** Opening TASK DATA block **
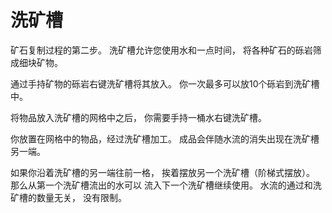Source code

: # 洗矿槽

矿石复制过程的第二步。
洗矿槽允许您使用水和一点时间，
将各种矿石的砾岩筛成细块矿物。

通过手持矿物的砾岩右键洗矿槽将其放入。
你一次最多可以放10个砾岩到洗矿槽中。

将物品放入洗矿槽的网格中之后，
你需要手持一桶水右键洗矿槽。

你放置在网格中的物品，经过洗矿槽加工。
成品会伴随水流的消失出现在洗矿槽另一端。

如果你沿着洗矿槽的另一端往前一格，
挨着摆放另一个洗矿槽（阶梯式摆放）。
那么从第一个洗矿槽流出的水可以
流入下一个洗矿槽继续使用。
水流的通过和洗矿槽的数量无关，
没有限制。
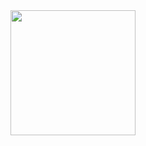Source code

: <div align="center">
    <img src="https://github-readme-stats.vercel.app/api?username=Youpee&theme=tokyonight&count_private=true&show_icons=true" height="200px" />
</div>

<!--
**Youpee/Youpee** is a ✨ _special_ ✨ repository because its `README.md` (this file) appears on your GitHub profile.

Here are some ideas to get you started:

- 🔭 I’m currently working on ...
- 🌱 I’m currently learning ...
- 👯 I’m looking to collaborate on ...
- 🤔 I’m looking for help with ...
- 💬 Ask me about ...
- 📫 How to reach me: ...
- 😄 Pronouns: ...
- ⚡ Fun fact: ...
-->
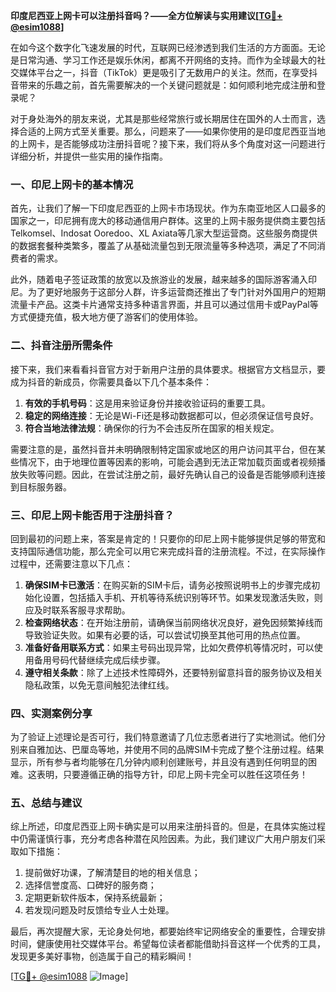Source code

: **印度尼西亚上网卡可以注册抖音吗？——全方位解读与实用建议[[TG💪+ @esim1088](https://t.me/s/esim1088)]**

在如今这个数字化飞速发展的时代，互联网已经渗透到我们生活的方方面面。无论是日常沟通、学习工作还是娱乐休闲，都离不开网络的支持。而作为全球最大的社交媒体平台之一，抖音（TikTok）更是吸引了无数用户的关注。然而，在享受抖音带来的乐趣之前，首先需要解决的一个关键问题就是：如何顺利地完成注册和登录呢？

对于身处海外的朋友来说，尤其是那些经常旅行或长期居住在国外的人士而言，选择合适的上网方式至关重要。那么，问题来了——如果你使用的是印度尼西亚当地的上网卡，是否能够成功注册抖音呢？接下来，我们将从多个角度对这一问题进行详细分析，并提供一些实用的操作指南。

### 一、印尼上网卡的基本情况

首先，让我们了解一下印度尼西亚的上网卡市场现状。作为东南亚地区人口最多的国家之一，印尼拥有庞大的移动通信用户群体。这里的上网卡服务提供商主要包括Telkomsel、Indosat Ooredoo、XL Axiata等几家大型运营商。这些服务商提供的数据套餐种类繁多，覆盖了从基础流量包到无限流量等多种选项，满足了不同消费者的需求。

此外，随着电子签证政策的放宽以及旅游业的发展，越来越多的国际游客涌入印尼。为了更好地服务于这部分人群，许多运营商还推出了专门针对外国用户的短期流量卡产品。这类卡片通常支持多种语言界面，并且可以通过信用卡或PayPal等方式便捷充值，极大地方便了游客们的使用体验。

### 二、抖音注册所需条件

接下来，我们来看看抖音官方对于新用户注册的具体要求。根据官方文档显示，要成为抖音的新成员，你需要具备以下几个基本条件：

1. **有效的手机号码**：这是用来验证身份并接收验证码的重要工具。
2. **稳定的网络连接**：无论是Wi-Fi还是移动数据都可以，但必须保证信号良好。
3. **符合当地法律法规**：确保你的行为不会违反所在国家的相关规定。

需要注意的是，虽然抖音并未明确限制特定国家或地区的用户访问其平台，但在某些情况下，由于地理位置等因素的影响，可能会遇到无法正常加载页面或者视频播放失败等问题。因此，在尝试注册之前，最好先确认自己的设备是否能够顺利连接到目标服务器。

### 三、印尼上网卡能否用于注册抖音？

回到最初的问题上来，答案是肯定的！只要你的印尼上网卡能够提供足够的带宽和支持国际通信功能，那么完全可以用它来完成抖音的注册流程。不过，在实际操作过程中，还需要注意以下几点：

1. **确保SIM卡已激活**：在购买新的SIM卡后，请务必按照说明书上的步骤完成初始化设置，包括插入手机、开机等待系统识别等环节。如果发现激活失败，则应及时联系客服寻求帮助。
2. **检查网络状态**：在开始注册前，请确保当前网络状况良好，避免因频繁掉线而导致验证失败。如果有必要的话，可以尝试切换至其他可用的热点位置。
3. **准备好备用联系方式**：如果主号码出现异常，比如欠费停机等情况时，可以使用备用号码代替继续完成后续步骤。
4. **遵守相关条款**：除了上述技术性障碍外，还要特别留意抖音的服务协议及相关隐私政策，以免无意间触犯法律红线。

### 四、实测案例分享

为了验证上述理论是否可行，我们特意邀请了几位志愿者进行了实地测试。他们分别来自雅加达、巴厘岛等地，并使用不同的品牌SIM卡完成了整个注册过程。结果显示，所有参与者均能够在几分钟内顺利创建账号，并且没有遇到任何明显的困难。这表明，只要遵循正确的指导方针，印尼上网卡完全可以胜任这项任务！

### 五、总结与建议

综上所述，印度尼西亚上网卡确实是可以用来注册抖音的。但是，在具体实施过程中仍需谨慎行事，充分考虑各种潜在风险因素。为此，我们建议广大用户朋友们采取如下措施：

1. 提前做好功课，了解清楚目的地的相关信息；
2. 选择信誉度高、口碑好的服务商；
3. 定期更新软件版本，保持系统最新；
4. 若发现问题及时反馈给专业人士处理。

最后，再次提醒大家，无论身处何地，都要始终牢记网络安全的重要性，合理安排时间，健康使用社交媒体平台。希望每位读者都能借助抖音这样一个优秀的工具，发现更多美好事物，创造属于自己的精彩瞬间！

[[TG💪+ @esim1088](https://t.me/s/esim1088) ![Image](https://i.postimg.cc/4NQfJmqS/Snipaste-2025-05-13-00-14-12.png)]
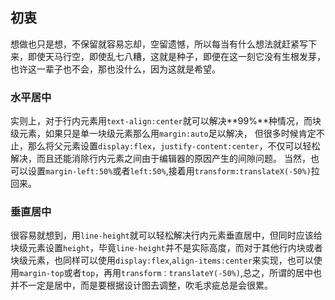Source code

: ## 初衷

想做也只是想，不保留就容易忘却，空留遗憾，所以每当有什么想法就赶紧写下来，即使天马行空，即使乱七八糟，这就是种子，即便在这一刻它没有生根发芽，也许这一辈子也不会，那也没什么，因为这就是希望。


### 水平居中
实则上，对于行内元素用`text-align:center`就可以解决**99%**种情况，而块级元素，如果只是单一块级元素那么用`margin:auto`足以解决，
但很多时候肯定不止，那么将父元素设置`display:flex`，`justify-content:center`，不仅可以轻松解决，而且还能消除行内元素之间由于编辑器的原因产生的间隙问题。
当然，也可以设置`margin-left:50%`或者`left:50%`,接着用`transform:translateX(-50%)`拉回来。


### 垂直居中
很容易就想到，用`line-height`就可以轻松解决行内元素垂直居中，但同时应该给块级元素设置`height`，毕竟`line-height`并不是实际高度，而对于其他行内块或者块级元素，也同样可以使用`display:flex`,`align-items:center`来实现，也可以使用`margin-top`或者`top`，再用`transform：translateY(-50%)`,总之，所谓的居中也并不一定是居中，而是要根据设计图去调整，吹毛求疵总是会很累。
** Closing TASK DATA block **
PROBLEM TO SOLVE: Find the word "https" in the entries, and copy every line it shows up in.

YOUR SOLUTION:
    <img src="https://github-readme-stats.vercel.app/api?username=Youpee&theme=tokyonight&count_private=true&show_icons=true" height="200px" />
: **印度尼西亚上网卡可以注册抖音吗？——全方位解读与实用建议[[TG💪+ @esim1088](https://t.me/s/esim1088)]**
[[TG💪+ @esim1088](https://t.me/s/esim1088) ![Image](https://i.postimg.cc/4NQfJmqS/Snipaste-2025-05-13-00-14-12.png)]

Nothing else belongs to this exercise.